Seringkali penyebab cedera pada puting menjadi dampak mekanis yang berkepanjangan (gesekan). Aktivitas fisik, disertai dengan sejumlah besar gerakan: berlari, serta meningkatkan aktivitas seksual, dapat menyebabkan menggosok permukaan puting susu dan pelepasan cairan berikutnya, yang akhirnya berubah menjadi kerak. Selain itu, tekanan mekanis dapat meningkat saat mengenakan bra atau pakaian lain yang terbuat dari kain yang terlalu padat dan kasar..

Penyebab patologis

Mastitis laktasi

Seringkali pada bulan postpartum pertama, wanita menderita penyakit yang disebabkan oleh bakteri yang memasuki jaringan payudara melalui microcracks di puting. Payudara yang terinfeksi menjadi meradang, menjadi padat dan panas, wanita itu menderita sakit dan demam. Pengeluaran purulen muncul pada puting, yang, ketika dikeringkan, membentuk kerak berwarna lemon.

Mastitis non-laktasi

Peradangan kelenjar susu dapat terjadi tidak selama periode laktasi. Mastitis, yang berkembang setelah bakteri berbahaya memasuki kelenjar susu melalui puting yang terluka, adalah karakteristik wanita dan pria. Sealing dada disertai dengan munculnya cairan bernanah kehijauan, kemudian mengering di permukaan puting susu.

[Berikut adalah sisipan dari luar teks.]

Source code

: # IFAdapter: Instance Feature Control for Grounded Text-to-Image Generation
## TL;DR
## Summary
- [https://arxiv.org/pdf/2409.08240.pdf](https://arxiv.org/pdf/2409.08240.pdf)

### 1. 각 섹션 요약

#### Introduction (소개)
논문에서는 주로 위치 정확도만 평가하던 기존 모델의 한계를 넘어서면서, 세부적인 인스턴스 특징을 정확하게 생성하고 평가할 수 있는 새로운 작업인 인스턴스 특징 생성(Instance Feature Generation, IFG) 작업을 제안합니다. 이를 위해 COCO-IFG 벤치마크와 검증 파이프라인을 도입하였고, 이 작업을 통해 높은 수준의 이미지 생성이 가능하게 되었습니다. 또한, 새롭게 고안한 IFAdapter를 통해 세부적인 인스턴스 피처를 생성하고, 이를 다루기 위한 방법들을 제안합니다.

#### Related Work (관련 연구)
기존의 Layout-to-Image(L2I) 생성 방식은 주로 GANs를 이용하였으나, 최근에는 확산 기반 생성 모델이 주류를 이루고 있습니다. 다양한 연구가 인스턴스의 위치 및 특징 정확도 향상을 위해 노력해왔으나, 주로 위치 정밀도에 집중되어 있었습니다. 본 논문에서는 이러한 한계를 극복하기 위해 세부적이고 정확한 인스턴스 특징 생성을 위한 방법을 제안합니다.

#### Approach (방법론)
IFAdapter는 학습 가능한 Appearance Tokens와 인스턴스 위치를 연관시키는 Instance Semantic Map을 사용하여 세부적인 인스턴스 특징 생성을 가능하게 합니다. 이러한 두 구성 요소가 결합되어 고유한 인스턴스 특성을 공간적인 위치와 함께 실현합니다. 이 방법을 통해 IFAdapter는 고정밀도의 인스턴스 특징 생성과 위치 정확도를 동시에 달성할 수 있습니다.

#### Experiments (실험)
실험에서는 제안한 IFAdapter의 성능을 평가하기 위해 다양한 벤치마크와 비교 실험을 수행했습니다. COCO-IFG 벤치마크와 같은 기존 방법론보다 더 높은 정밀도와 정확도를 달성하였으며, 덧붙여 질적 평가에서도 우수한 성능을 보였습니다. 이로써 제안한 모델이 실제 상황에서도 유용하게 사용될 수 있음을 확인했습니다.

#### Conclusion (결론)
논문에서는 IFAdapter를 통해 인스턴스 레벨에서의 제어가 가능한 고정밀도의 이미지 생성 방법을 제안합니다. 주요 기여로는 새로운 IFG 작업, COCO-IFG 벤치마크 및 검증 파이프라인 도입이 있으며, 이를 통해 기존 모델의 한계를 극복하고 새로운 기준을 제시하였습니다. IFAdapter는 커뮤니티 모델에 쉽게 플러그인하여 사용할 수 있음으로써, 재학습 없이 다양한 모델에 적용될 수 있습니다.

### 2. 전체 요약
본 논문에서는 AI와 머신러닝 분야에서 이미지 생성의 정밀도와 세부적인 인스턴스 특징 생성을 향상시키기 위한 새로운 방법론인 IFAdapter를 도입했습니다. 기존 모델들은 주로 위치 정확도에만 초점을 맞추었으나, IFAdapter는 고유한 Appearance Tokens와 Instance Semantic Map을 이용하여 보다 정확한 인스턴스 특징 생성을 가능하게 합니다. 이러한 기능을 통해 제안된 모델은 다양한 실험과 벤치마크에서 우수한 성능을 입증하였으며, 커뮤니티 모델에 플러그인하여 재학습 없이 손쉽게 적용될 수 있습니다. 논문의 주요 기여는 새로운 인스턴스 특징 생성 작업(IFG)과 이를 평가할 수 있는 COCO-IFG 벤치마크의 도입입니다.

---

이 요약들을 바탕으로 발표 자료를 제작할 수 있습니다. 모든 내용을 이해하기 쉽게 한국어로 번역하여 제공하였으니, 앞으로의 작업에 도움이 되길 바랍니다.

Mastopati juga dapat menyebabkan kerak terbentuk di puting. Isolasi cairan dari puting susu adalah salah satu gejala dari penyakit ini.

Perawatan mastitis

Jika gejala salah satu jenis mastitis muncul, Anda harus berkonsultasi dengan dokter (mammologist atau ginekolog). Setelah melakukan diagnosis klinis, pasien akan diresepkan antibiotik sesuai dengan ada atau tidak adanya kebutuhan untuk menyusui. Dalam kasus yang sangat lanjut, pasien diresepkan perawatan bedah.

Gangguan endokrin

Ketidakseimbangan hormon dalam tubuh dapat menyebabkan kolostrum berkembang tidak berhubungan dengan kehamilan atau menyusui..

Pengeluaran ASI pada puting karena ketidakseimbangan hormon dapat terjadi pada wanita dan pria, terlepas dari usia dan masa pubernya..

Berdiri tidak teratur, kolostrum mengering, membentuk kerak kuning. Seorang dokter spesialis (ahli endokrin, mammologis, ginekolog) akan membantu menghilangkan masalah yang muncul..

Reaksi alergi

Munculnya kerak pada puting susu karena manifestasi alergi memiliki mekanisme yang berbeda:

  1. Alergi terhadap rangsangan eksternal atau internal dapat dinyatakan sebagai sensasi gatal atau terbakar pada puting..
  2. Upaya menghilangkan rasa gatal dengan menggaruk ujung puting hingga cedera.
  3. Minuman keras, dilepaskan melalui microcracks pada puting susu, berubah menjadi kerak keras.
  4. Menghapus kerak kembali melukai puting, lagi-lagi menyebabkan keluarnya cairan serebrospinal, yang mengering di masa depan.

Orang dewasa atau remaja dapat mengatasi sensasi gatal, dan tidak menyentuh puting susu ketika mulai gatal. Namun, trauma dapat terjadi selama tidur, ketika menggaruk bagian yang gatal terjadi secara refleks.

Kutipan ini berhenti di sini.